In 1508, at the age of 25, he was called to the court of Pope Julius II to help with the redecoration of the papal apartments. In Rome he evolved as a portraitist, and became one of the greatest of all history painters.
He remained in Rome for the rest of his life and in 1514, on the death of Bramante, he was appointed architect in charge of St Peter’s. (Text: The National Gallery)
Featured photo, above: Disputation of Holy Sacrament: The Disputation, or simply “the Disputa,” was commissioned by Pope Julius II almost immediately after Raphael moved to Rome in 1508 as part of a huge project to paint the walls of the Stanza della Segnatura, the pope’s library quarters within the Vatican that are now referred to simply as the “Raphael Rooms.” (In fact, Michelangelo guffawed at the ostentatious youngster’s speedy appointment to the task, since the elder sculptor had to hang around the capital city shaking hands and kissing babies for months before finally landing his Sistine Chapel ceiling gig. The two did not get along.) The frescoes in the four chambers of the stanza each illustrate the best aspects of the human spirit, with the Disputation representing divine truth and depicting the relationship between heaven and earth, with the empyrean populated by Jesus and his coterie and the mortal realm thronged by figures ranging from the clergy to Dante. (Texto: ArtNet)

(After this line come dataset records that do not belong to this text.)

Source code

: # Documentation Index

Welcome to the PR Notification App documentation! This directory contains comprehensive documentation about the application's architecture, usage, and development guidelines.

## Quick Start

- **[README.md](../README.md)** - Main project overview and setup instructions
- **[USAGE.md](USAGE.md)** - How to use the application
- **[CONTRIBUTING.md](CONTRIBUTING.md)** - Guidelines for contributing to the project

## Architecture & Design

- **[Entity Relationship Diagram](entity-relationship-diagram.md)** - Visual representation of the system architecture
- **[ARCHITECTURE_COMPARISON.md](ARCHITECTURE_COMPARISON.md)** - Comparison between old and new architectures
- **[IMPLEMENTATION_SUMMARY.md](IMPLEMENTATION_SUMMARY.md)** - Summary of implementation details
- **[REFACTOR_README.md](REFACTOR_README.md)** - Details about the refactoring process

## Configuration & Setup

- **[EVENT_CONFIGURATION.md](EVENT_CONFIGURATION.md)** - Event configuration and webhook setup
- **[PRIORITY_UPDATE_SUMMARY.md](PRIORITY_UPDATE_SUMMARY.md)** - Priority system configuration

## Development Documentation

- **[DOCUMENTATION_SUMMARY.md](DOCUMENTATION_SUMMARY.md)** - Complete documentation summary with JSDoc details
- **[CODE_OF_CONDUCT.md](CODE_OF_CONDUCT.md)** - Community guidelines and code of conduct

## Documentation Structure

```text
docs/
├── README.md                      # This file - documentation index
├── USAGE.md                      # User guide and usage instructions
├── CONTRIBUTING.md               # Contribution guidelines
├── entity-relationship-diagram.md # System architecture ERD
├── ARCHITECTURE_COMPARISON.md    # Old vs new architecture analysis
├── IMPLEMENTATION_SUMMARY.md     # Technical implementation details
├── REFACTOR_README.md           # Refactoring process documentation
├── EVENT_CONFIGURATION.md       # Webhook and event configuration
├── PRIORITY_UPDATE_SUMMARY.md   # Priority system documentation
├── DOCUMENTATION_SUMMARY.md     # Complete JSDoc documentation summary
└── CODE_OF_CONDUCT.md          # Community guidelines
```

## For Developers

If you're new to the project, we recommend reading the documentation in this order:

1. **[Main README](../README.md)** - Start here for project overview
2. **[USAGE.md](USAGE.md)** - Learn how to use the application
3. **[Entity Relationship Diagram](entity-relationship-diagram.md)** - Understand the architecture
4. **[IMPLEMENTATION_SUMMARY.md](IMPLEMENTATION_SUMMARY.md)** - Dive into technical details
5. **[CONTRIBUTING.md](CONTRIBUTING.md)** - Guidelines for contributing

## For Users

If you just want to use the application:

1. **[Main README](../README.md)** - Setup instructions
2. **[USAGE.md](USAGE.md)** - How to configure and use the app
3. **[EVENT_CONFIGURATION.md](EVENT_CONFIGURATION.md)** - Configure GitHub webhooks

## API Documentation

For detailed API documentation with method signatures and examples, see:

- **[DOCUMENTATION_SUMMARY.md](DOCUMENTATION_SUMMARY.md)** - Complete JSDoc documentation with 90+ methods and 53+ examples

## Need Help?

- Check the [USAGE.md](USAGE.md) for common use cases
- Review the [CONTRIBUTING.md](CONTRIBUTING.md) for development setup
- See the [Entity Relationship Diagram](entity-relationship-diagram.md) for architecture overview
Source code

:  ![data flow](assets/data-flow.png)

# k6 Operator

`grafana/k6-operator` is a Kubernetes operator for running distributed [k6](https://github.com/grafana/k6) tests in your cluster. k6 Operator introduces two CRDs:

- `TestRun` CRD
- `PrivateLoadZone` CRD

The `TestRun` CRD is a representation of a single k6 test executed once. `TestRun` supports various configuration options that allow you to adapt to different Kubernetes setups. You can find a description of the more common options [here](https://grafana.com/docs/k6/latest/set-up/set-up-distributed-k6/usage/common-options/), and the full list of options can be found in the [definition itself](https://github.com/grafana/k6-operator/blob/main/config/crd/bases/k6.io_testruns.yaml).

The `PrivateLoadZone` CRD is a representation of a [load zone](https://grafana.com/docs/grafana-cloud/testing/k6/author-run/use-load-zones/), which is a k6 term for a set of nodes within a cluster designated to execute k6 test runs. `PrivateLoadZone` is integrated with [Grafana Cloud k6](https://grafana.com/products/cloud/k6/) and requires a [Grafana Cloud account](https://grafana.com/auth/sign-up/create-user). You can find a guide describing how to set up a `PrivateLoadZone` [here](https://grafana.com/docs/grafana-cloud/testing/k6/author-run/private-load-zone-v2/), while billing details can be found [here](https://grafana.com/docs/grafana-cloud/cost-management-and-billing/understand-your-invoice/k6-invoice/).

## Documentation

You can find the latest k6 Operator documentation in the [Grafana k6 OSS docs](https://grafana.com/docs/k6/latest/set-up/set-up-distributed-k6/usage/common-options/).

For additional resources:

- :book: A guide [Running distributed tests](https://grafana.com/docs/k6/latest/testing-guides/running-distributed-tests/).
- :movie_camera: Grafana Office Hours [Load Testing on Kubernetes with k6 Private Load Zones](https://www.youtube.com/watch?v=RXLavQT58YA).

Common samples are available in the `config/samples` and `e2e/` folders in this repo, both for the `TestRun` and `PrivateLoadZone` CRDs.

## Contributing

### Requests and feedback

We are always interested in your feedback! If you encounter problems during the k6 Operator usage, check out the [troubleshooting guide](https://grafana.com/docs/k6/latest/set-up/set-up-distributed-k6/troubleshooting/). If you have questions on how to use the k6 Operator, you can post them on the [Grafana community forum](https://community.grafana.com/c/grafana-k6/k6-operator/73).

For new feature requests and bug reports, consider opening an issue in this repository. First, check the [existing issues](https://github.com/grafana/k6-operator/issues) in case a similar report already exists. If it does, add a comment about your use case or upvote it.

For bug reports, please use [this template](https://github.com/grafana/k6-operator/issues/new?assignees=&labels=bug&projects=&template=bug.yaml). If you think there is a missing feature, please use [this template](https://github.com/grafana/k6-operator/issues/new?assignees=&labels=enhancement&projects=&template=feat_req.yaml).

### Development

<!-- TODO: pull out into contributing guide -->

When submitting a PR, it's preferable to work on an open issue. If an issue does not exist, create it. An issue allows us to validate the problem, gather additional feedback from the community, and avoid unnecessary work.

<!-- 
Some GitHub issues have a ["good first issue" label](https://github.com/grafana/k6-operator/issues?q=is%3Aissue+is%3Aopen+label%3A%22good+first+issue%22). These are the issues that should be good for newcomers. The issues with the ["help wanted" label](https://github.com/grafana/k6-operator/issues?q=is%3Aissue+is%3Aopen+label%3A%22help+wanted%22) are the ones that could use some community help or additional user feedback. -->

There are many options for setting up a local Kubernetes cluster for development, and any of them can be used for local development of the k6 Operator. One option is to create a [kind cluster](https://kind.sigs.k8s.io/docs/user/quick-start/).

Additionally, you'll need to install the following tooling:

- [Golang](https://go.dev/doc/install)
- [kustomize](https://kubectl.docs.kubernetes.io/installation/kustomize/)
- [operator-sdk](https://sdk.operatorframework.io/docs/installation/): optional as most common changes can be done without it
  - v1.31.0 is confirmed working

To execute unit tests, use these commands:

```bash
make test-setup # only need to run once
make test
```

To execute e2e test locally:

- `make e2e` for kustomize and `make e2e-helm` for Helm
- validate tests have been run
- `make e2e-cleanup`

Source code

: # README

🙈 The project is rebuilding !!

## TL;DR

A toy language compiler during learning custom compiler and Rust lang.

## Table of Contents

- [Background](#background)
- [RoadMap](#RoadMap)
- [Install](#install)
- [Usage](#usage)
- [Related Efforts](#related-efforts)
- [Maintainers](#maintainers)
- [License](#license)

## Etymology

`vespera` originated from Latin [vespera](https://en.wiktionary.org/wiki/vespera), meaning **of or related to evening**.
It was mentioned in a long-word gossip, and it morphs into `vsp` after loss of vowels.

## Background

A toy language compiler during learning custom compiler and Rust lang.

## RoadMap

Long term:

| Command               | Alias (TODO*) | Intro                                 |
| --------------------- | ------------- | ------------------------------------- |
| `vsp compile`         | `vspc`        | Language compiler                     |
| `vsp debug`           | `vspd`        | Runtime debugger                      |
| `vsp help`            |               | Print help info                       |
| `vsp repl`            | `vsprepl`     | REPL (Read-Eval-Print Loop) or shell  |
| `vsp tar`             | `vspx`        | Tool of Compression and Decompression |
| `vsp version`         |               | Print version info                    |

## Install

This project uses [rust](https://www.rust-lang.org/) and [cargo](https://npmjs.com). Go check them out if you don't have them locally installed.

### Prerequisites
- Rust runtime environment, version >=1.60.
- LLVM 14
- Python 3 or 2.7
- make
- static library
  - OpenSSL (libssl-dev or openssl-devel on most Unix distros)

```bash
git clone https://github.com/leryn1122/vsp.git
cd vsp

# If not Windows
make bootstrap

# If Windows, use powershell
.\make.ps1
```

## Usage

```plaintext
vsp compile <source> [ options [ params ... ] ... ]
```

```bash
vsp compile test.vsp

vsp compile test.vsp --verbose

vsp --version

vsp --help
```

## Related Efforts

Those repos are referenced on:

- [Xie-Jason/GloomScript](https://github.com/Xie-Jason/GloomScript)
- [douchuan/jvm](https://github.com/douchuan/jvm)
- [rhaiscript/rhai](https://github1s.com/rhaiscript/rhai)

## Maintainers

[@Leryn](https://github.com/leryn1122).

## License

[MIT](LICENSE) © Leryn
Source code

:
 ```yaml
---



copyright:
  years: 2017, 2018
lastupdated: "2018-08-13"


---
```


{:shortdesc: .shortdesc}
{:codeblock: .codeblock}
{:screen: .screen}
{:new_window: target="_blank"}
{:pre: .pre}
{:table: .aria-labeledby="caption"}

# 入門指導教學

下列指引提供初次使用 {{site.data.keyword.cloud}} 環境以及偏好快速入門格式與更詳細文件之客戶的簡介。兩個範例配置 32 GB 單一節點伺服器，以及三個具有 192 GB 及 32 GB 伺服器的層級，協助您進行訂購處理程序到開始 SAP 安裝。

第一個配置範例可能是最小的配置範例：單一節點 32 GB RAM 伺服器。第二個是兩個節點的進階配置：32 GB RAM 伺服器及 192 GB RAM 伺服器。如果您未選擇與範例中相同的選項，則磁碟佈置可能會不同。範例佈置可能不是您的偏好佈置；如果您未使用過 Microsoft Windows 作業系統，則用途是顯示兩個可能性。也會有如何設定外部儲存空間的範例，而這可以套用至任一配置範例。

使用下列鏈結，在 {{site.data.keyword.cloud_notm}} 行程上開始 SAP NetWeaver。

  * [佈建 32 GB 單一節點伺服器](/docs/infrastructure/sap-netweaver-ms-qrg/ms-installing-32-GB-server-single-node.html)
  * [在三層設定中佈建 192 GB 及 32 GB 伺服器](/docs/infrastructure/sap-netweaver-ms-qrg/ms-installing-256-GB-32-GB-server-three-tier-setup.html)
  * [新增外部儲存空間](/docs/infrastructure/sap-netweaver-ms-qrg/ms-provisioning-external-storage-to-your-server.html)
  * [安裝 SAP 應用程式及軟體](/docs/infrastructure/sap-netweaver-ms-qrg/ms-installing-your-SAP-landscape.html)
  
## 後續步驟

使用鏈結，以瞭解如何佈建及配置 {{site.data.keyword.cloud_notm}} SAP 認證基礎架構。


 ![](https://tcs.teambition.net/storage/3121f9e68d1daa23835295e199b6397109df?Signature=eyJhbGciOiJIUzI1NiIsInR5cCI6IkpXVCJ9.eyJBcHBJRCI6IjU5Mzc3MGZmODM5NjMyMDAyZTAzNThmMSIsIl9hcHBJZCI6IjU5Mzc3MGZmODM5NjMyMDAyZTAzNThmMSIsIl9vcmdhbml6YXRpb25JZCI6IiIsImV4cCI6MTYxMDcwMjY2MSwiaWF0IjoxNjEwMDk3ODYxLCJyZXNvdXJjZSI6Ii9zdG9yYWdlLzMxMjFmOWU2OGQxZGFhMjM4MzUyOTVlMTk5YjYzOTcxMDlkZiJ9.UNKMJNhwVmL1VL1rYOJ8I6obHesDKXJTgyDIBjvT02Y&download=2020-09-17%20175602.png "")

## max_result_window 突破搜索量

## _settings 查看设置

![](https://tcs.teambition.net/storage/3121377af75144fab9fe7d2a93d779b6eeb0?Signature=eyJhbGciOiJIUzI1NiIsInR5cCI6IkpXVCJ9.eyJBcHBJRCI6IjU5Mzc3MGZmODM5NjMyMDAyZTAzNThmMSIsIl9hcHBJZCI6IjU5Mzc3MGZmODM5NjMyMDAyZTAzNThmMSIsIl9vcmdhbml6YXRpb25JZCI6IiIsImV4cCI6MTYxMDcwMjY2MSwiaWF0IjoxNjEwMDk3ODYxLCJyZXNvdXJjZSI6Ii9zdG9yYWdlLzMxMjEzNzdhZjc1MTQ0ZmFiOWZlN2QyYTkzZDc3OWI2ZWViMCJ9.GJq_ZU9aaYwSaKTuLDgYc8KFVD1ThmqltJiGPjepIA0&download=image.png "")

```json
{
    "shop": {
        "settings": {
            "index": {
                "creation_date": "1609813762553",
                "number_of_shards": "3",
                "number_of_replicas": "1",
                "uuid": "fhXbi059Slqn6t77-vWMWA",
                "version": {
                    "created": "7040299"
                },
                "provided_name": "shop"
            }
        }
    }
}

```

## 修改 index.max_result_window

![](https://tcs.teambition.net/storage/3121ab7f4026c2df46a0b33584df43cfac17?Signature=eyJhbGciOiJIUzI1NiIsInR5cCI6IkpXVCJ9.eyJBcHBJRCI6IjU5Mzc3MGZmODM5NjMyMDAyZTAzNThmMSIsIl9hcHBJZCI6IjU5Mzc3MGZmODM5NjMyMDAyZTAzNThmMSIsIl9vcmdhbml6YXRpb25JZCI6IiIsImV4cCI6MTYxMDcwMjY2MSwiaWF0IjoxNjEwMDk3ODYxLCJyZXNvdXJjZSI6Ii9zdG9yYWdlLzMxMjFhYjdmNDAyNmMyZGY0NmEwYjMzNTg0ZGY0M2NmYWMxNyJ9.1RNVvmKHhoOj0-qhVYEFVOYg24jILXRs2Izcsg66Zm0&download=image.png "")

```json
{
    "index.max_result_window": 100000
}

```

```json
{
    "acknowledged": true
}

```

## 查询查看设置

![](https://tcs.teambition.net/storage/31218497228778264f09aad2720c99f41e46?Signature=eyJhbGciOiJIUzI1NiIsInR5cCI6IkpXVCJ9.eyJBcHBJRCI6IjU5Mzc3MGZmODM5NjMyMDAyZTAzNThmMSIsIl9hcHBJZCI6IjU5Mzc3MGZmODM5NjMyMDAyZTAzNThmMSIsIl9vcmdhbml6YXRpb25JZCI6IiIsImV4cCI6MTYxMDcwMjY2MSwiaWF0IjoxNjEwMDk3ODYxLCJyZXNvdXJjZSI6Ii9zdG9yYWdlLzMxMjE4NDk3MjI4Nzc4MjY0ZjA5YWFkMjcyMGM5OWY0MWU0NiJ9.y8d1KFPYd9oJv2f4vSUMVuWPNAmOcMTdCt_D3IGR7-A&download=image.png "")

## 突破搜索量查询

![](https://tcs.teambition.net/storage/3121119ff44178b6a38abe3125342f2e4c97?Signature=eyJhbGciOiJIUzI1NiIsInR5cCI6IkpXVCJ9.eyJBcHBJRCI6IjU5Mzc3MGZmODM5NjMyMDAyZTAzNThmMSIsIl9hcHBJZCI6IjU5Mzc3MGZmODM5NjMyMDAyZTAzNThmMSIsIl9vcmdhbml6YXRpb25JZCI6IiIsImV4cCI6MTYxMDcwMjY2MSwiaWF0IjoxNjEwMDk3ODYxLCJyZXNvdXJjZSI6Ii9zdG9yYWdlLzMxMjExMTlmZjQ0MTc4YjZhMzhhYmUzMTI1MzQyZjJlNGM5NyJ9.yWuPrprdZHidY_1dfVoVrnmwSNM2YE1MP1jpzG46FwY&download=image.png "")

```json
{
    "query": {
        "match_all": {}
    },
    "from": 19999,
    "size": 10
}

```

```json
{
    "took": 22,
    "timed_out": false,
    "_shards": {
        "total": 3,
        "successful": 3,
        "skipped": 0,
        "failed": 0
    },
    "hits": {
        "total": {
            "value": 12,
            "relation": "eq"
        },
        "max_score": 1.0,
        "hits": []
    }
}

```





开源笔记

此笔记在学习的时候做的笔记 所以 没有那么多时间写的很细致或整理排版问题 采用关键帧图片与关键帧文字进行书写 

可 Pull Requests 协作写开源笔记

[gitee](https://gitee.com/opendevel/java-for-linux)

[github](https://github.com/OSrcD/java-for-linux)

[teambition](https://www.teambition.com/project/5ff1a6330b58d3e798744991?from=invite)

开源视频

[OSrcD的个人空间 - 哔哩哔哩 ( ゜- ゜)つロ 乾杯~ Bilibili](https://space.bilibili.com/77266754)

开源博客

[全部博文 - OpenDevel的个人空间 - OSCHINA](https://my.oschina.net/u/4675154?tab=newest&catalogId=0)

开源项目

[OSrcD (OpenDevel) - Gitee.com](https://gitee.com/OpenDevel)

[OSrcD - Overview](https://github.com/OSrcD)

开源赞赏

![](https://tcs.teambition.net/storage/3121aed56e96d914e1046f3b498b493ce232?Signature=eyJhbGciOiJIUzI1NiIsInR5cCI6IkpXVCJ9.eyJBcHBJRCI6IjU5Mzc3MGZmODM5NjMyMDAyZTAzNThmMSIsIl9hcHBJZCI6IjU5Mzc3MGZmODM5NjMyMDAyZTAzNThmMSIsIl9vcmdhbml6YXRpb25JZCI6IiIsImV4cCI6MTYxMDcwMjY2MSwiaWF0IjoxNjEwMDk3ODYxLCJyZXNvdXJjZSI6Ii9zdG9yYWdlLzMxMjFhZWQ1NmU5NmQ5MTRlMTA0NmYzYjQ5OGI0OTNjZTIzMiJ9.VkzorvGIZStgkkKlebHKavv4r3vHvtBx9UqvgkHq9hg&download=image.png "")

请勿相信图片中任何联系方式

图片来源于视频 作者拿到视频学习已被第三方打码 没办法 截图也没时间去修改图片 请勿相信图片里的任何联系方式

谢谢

The School of Athens (1509-11)
Regarded as Raphael’s greatest masterpiece, The School of Athens sits opposite the Disputation of the Most Holy Sacrament in the Stanza della Segnatura and represents worldly truth, i.e. philosophy. It’s a virtuosic wonder of perspective and populated by an intellectual who’s-who of Western thought from Plato and Aristotle to Ptolemy and Euclid. The painting tops our list of the artist’s most brilliant works because Raphael ostensibly knew he’d created something that would change the course of painting forever—after all, to show he knew just how good he was, Raphael went ahead and included himself in the scene, too, the same moody face of his earlier self-portrait. And why shouldn’t he have? It ain’t bragging if it’s true. As Vasari said:
“Nature had ample cause, on the other hand, to make clearly resplendent in Raphael all those rare virtues of mind, accompanied by as much grace, study, beauty, modesty, and fine manners as would have sufficed to cover up any flaw, no matter how ugly, or any blemish, no matter how large. As a result, It is safe to say that those who possess as many rare gifts as were seen in Raphael from Urbino are not simple mortals but (if it is permitted to speak in this way) mortal gods, and that those who by their endeavors leave behind in this world an honored name in the annals of fame can also hope to enjoy a worthy reward in Heaven for their hard work and merit.” (Texto: ArtNet)
La Fornarina (1518-20)
The Ritratto di giovane donna (Portrait of a young woman), generally known as La Fornarina, is one of the most representative works of the Italian Renaissance painter Raphael Sanzio. (Text: Wikipedia)
Transfiguration (1560-20)
Certainly Raphael’s spookiest painting, the Transfiguration also remains one of Raphael’s most controversial works due in no small part to the fact that it was his last before his untimely death on April 6, 1520—his 37th birthday—from a fever purportedly induced by too much sex with his mistress. Curiously, the painting was to be accompanied by another work, The Raising of Lazarus, by Raphael’s two greatest rivals: the Venetian painter Sebastiano del Piombo and, of course, Michelangelo.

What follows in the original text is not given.